Lesley has taught American and World History at the university level for the past seven years. She has a Master's degree in History.

In this lesson, we look at the difference between basic and applied psychological research and discover why there is a separation. Through examples, we'll answer the questions, 'What is the purpose of research if it doesn't apply to the real world?' and 'How are the two interrelated?'

Different Kinds of Research

Human beings like to categorize things. We don't like amorphous groupings of ideas floating around. It just makes things difficult to comprehend. I'm not going to shock anyone when I say that one thing that is divided into categories is research. One way to make research topics more manageable is dividing the topics by asking the question, 'What will this be used for?'

Applied research is one type of research that is used to answer a specific question that has direct applications to the world. This is the type of research that solves a problem. We will look at an example later.

Basic research is another type of research, and it is driven purely by curiosity and a desire to expand our knowledge. This type of research tends not to be directly applicable to the real world in a direct way, but enhances our understanding of the world around us. So, the real difference between the two types of research is what they will be used for. Will the research be used to help us understand a real world problem and solve it, or will the research further our general information?

Applied Research

As mentioned before, applied research is something that we can use. Here is a simple question: 'How should a student study?' There are many ways to go about answering this question, and the ones we will look at have a direct and applicable finding. For example, what can research tell us about how a student studies?

Most people like to study in their bedroom, laying on their bed in some weird posture. They collect all their notes and spread them haphazardly across the bed. Just reading is boring, so they may have the radio on. Some people have both the radio and the television on. Then, people have to talk to their friends so their phone isn't far off. And, pets are usually somewhere in the paperwork. However, research has found that a quiet room, without music, animals or television, improves concentration.

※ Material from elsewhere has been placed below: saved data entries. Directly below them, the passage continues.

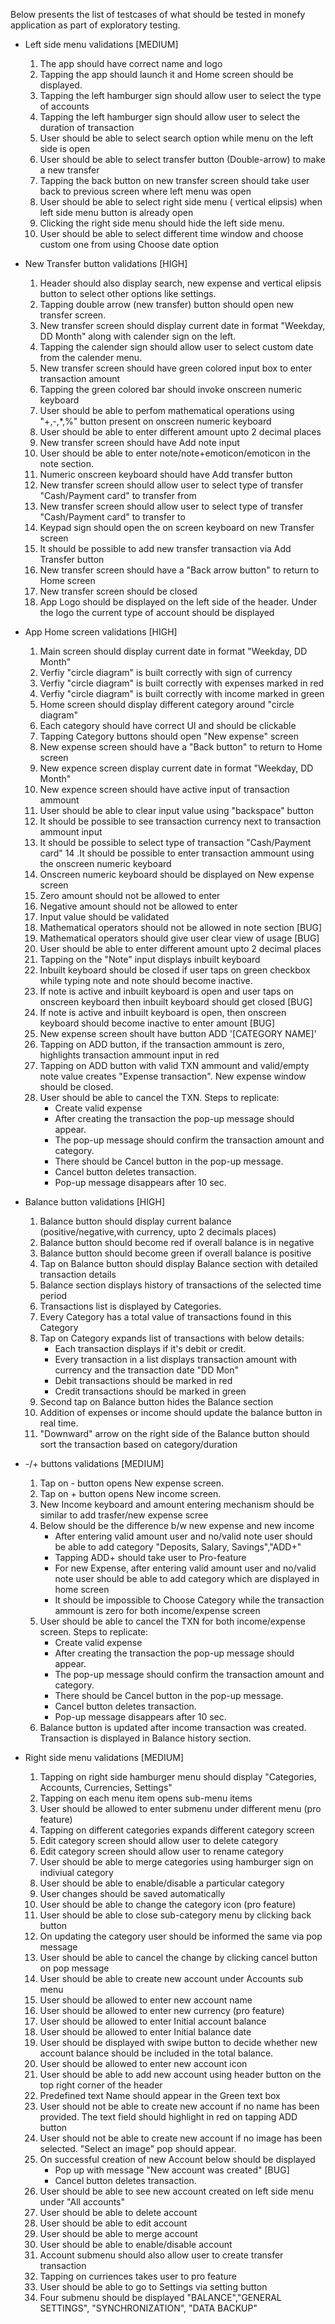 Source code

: Below presents the list of testcases of what should be tested in monefy application as part of exploratory testing.

* Left side menu validations [MEDIUM]
	1. The app should have correct name and logo
	2. Tapping the app should launch it and Home screen should be displayed.
	3. Tapping the left hamburger sign should allow user to select the type of accounts
	4. Tapping the left hamburger sign should allow user to select the duration of transaction
	5. User should be able to select search option while menu on the left side is open
	6. User should be able to select transfer button (Double-arrow) to make a new transfer
	7. Tapping the back button on new transfer screen should take user back to previous screen where left menu was open
	8. User should be able to select right side menu ( vertical elipsis) when left side menu button is already open
	9. Clicking the right side menu should hide the left side menu.
	10. User should be able to select different time window and choose custom one from using Choose date option
	
* New Transfer button validations [HIGH]
	1. Header should also display search, new expense and vertical elipsis button to select other options like settings.
	2. Tapping double arrow (new transfer) button should open new transfer screen.
	3. New transfer screen should display current date in format "Weekday, DD Month" along with calender sign on the left.
	4. Tapping the calender sign should allow user to select custom date from the calender menu.
	5. New transfer screen should have green colored input box to enter transaction amount
	6. Tapping the green colored bar should invoke onscreen numeric keyboard
	7. User should be able to perfom mathematical operations using "+,-,*,%" button present on onscreen numeric keyboard
	8. User should be able to enter different amount upto 2 decimal places
	9. New transfer screen should have Add note input
	10. User should be able to enter note/note+emoticon/emoticon in the note section.
	11. Numeric onscreen keyboard should have Add transfer button
	12. New transfer screen should allow user to select type of transfer "Cash/Payment card" to transfer from
	13. New transfer screen should allow user to select type of transfer "Cash/Payment card" to transfer to
	14. Keypad sign should open the on screen keyboard on new Transfer screen
	15. It should be possible to add new transfer transaction via Add Transfer button
	16. New transfer screen should have a "Back arrow button" to return to Home screen
	17. New transfer screen should be closed
	18. App Logo should be displayed on the left side of the header. Under the logo the current type of account should be displayed

* App Home screen validations [HIGH]
	1. Main screen should display current date in format "Weekday, DD Month"
	2. Verfiy "circle diagram" is built correctly with sign of currency
	3. Verfiy "circle diagram" is built correctly with expenses marked in red
	4. Verfiy "circle diagram" is built correctly with income marked in green
	5. Home screen should display different category around "circle diagram"
	6. Each category should have correct UI and should be clickable
	7. Tapping Category buttons should open "New expense" screen 
	8. New expense screen should have a "Back button" to return to Home screen
	9. New expence screen display current date in format "Weekday, DD Month"
	10. New expence screen should have active input of transaction ammount
	11. User should be able to clear input value using "backspace" button
	12. It should be possible to see transaction currency next to transaction ammount input
	13. It should be possible to select type of transaction "Cash/Payment card"
	14 .It should be possible to enter transaction ammount using the onscreen numeric keyboard
	15. Onscreen numeric keyboard should be displayed on New expense screen
	16. Zero amount should not be allowed to enter
	17. Negative amount should not be allowed to enter
	18. Input value should be validated
	19. Mathematical operators should not be allowed in note section [BUG]
	20. Mathematical operators should give user clear view of usage [BUG]
	21. User should be able to enter different amount upto 2 decimal places
	22. Tapping on the "Note" input displays inbuilt keyboard
	23. Inbuilt keyboard should be closed if user taps on green checkbox while typing note and note should become inactive.
	24. If note is active and inbuilt keyboard is open and user taps on onscreen keyboard then inbuilt keyboard should get closed [BUG]
	25. If note is active and inbuilt keyboard is open, then onscreen keyboard should become inactive to enter amount [BUG]
	26. New expense screen shoult have button ADD '[CATEGORY NAME]'
	27. Tapping on ADD button, if the transaction ammount is zero, highlights transaction ammount input in red
	28. Tapping on ADD button with valid TXN ammount and valid/empty note value creates "Expense transaction". New expense window should be closed.
	29. User should be able to cancel the TXN. Steps to replicate:
		* Create valid expense
		* After creating the transaction the pop-up message should appear. 
		* The pop-up message should confirm the transaction amount and category. 
		* There should be Cancel button in the pop-up message. 
		* Cancel button deletes transaction. 
		* Pop-up message disappears after 10 sec.
 
* Balance button validations [HIGH]
	1. Balance button should display current balance (positive/negative,with currency, upto 2 decimals places)
	2. Balance button should become red if overall balance is in negative
	3. Balance button should become green if overall balance is positive
	4. Tap on Balance button should display Balance section with detailed transaction details
	5. Balance section displays history of transactions of the selected time period
	6. Transactions list is displayed by Categories.
	7. Every Category has a total value of transactions found in this Category
	8. Tap on Category expands list of transactions with below details:
		* Each transaction displays if it's debit or credit. 
		* Every transaction in a list displays transaction amount with currency and the transaction date "DD Mon"
		* Debit transactions should be marked in red
		* Credit transactions should be marked in green
	9. Second tap on Balance button hides the Balance section
	10. Addition of expenses or income should update the balance button in real time.
	11. "Downward" arrow on the right side of the Balance button should sort the transaction based on category/duration

* -/+ buttons validations [MEDIUM]
	1. Tap on - button opens New expense screen.
	2. Tap on + button opens New income screen.
	3. New Income keyboard and amount entering mechanism should be similar to add trasfer/new expense scree
	4. Below should be the difference b/w new expense and new income
		* After entering valid amount user and no/valid note user should be able to add category "Deposits, Salary, Savings","ADD+"
		* Tapping ADD+ should take user to Pro-feature
		* For new Expense, after entering valid amount user and no/valid note user should be able to add category which are displayed in home screen
		* It should be impossible to Choose Category while the transaction ammount is zero for both income/expense screen
	5. User should be able to cancel the TXN for both income/expense screen. Steps to replicate:
		* Create valid expense
		* After creating the transaction the pop-up message should appear. 
		* The pop-up message should confirm the transaction amount and category. 
		* There should be Cancel button in the pop-up message. 
		* Cancel button deletes transaction. 
		* Pop-up message disappears after 10 sec.
	5. Balance button is updated after income transaction was created. Transaction is displayed in Balance history section.


* Right side menu validations [MEDIUM]
	1. Tapping on right side hamburger menu should display "Categories, Accounts, Currencies, Settings"
	2. Tapping on each menu item opens sub-menu items
	3. User should be allowed to enter submenu under different menu (pro feature)
	4. Tapping on different categories expands different category screen
	5. Edit category screen should allow user to delete category
	6. Edit category screen should allow user to rename category
	7. User should be able to merge categories using hamburger sign on indiviual category
	8. User should be able to enable/disable a particular category
	9. User changes should be saved automatically
	10. User should be able to change the category icon (pro feature)
	11. User should be able to close sub-category menu by clicking back button
	12. On updating the category user should be informed the same via pop message 
	13. User should be able to cancel the change by clicking cancel button on pop message 
	14. User should be able to create new account under Accounts sub menu
	15. User should be allowed to enter new account name
	16. User should be allowed to enter new currency (pro feature)
	17. User should be allowed to enter Initial account balance
	18. User should be allowed to enter Initial balance date
	19. User should be displayed with swipe button to decide whether new account balance should be included in the total balance.
	20. User should be allowed to enter new account icon
	21. User should be able to add new account using header button on the top right corner of the header
	22. Predefined text Name should appear in the Green text box
	23. User should not be able to create new account if no name has been provided. The text field should highlight in red on tapping ADD button
	24. User should not be able to create new account if no image has been selected. "Select an image" pop should appear.
	25. On successful creation of new Account below should be displayed
		* Pop up with message "New account was created" [BUG] 
		* Cancel button deletes transaction. 
	26. User should be able to see new account created on left side menu under "All accounts"
	27. User should be able to delete account
	28. User should be able to edit account
	29. User should be able to merge account
	30. User should be able to enable/disable account
	32. Account submenu should also allow user to create transfer transaction
	33. Tapping on curriences takes user to pro feature
	34. User should be able to go to Settings via setting button
	35. Four submenu should be displayed "BALANCE","GENERAL SETTINGS", "SYNCHRONIZATION", "DATA BACKUP"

Sitting like you will take the test creates a state of consciousness similar to taking the test. And, instead of taking all the notes and trying to cram before the test, it should be spaced out. When proper study habits are applied, they can increase scores on tests and allow a person to retain the information longer. In other words, we researched the best way to study and will now apply our findings - this is applied research.

Basic Research

We have an idea of what applied research does, but how does basic research fit into the broader world of research? If it costs money, time and other precious resources, but does not have a direct application, then why bother? Because basic research feeds applied research, and applied research feeds basic research. Basic research is a little less direct than applied research, so we will look at two different examples.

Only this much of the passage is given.